Deliberations enter third day in Slager trial
By BRUCE SMITH and MEG KINNARD, Associated Press
Dec 2, 2016 9:58 AM CST
Former North Charleston police officer Michael Slager, left, is escorted from the courthouse during his murder trial at the Charleston County court in Charleston, S.C., Thursday, Dec. 1, 2016. The case of the former South Carolina police officer charged with murder in the shooting death of Walter Scott,...   (Associated Press)

CHARLESTON, S.C. (AP) — A jury has begun a third day of deliberations in the murder trial of a South Carolina police officer who was fired from his job after he shot and killed a black man. The killing sparked national outrage after video taken by a witness was circulated online.

Michael Slager, who is white, is charged in the death of Walter Scott, a 50-year-old African-American. Scott was shot five times in the back as he fled from Slager after being pulled over in North Charleston on April 4, 2015 for having a broken taillight on his vehicle.

By early Friday, the 12-member jury — comprised of 11 white members and one African-American — had deliberated more than 10 hours over three days.

The jury is being allowed to consider a lesser charge of voluntary manslaughter, which is shooting someone in the heat of passion. A murder conviction, which requires the jury to agree that Slager had malice toward Scott, carries a sentence of 30 years to life.

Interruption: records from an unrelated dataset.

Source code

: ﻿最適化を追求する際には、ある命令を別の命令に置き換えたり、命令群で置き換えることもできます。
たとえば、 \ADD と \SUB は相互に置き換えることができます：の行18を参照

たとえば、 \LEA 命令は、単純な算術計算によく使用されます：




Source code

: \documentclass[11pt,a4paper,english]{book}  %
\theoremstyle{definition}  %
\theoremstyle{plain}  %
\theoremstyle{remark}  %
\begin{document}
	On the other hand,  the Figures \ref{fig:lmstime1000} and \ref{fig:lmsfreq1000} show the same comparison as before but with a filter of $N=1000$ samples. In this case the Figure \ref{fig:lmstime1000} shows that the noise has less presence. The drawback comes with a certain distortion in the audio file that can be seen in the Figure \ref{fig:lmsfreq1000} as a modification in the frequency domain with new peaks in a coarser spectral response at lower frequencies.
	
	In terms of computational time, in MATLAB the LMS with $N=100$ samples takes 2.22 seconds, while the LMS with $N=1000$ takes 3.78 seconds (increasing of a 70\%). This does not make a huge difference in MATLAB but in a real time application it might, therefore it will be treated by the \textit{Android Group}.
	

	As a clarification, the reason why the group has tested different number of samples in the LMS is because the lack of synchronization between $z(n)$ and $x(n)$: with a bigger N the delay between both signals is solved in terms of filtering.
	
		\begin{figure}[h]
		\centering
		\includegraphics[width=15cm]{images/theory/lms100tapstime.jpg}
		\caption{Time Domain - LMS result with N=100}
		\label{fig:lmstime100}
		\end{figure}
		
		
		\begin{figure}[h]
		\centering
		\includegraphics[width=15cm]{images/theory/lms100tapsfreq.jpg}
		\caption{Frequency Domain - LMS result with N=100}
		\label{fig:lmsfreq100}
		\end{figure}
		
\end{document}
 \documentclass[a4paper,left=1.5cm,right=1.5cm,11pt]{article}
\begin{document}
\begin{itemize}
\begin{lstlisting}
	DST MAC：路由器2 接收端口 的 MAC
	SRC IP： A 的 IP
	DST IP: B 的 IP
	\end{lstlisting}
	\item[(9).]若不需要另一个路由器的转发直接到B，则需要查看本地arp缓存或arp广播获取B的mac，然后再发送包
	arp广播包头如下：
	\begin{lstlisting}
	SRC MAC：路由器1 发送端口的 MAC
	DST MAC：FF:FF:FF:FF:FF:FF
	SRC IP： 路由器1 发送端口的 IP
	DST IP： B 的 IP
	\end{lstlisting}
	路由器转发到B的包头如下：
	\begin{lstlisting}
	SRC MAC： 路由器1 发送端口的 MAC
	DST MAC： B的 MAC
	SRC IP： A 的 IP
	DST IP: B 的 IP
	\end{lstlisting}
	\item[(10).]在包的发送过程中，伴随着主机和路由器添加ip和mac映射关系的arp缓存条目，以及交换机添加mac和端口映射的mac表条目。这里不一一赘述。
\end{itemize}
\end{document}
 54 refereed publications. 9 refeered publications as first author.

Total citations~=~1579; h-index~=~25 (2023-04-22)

Voluntary manslaughter carries a sentence of from two to 30 years.

Judge Clifton Newman told the jurors Friday morning that the court could not instruct them on how the heat of passion may differ from fear. The jury asked for definitions of both late Thursday, but the judge said it's an issue jurors must decide.

Slager testified he feared for his life when he shot Scott.

The judge told the jurors they needed to apply their common sense and understanding of common words and phrases. He said the jurors should consult his jury charge, of which they have a copy.

The charge to the jury said that "sudden heat of passion may, for a time, affect a person's self-control and temporarily disturb a person's reason."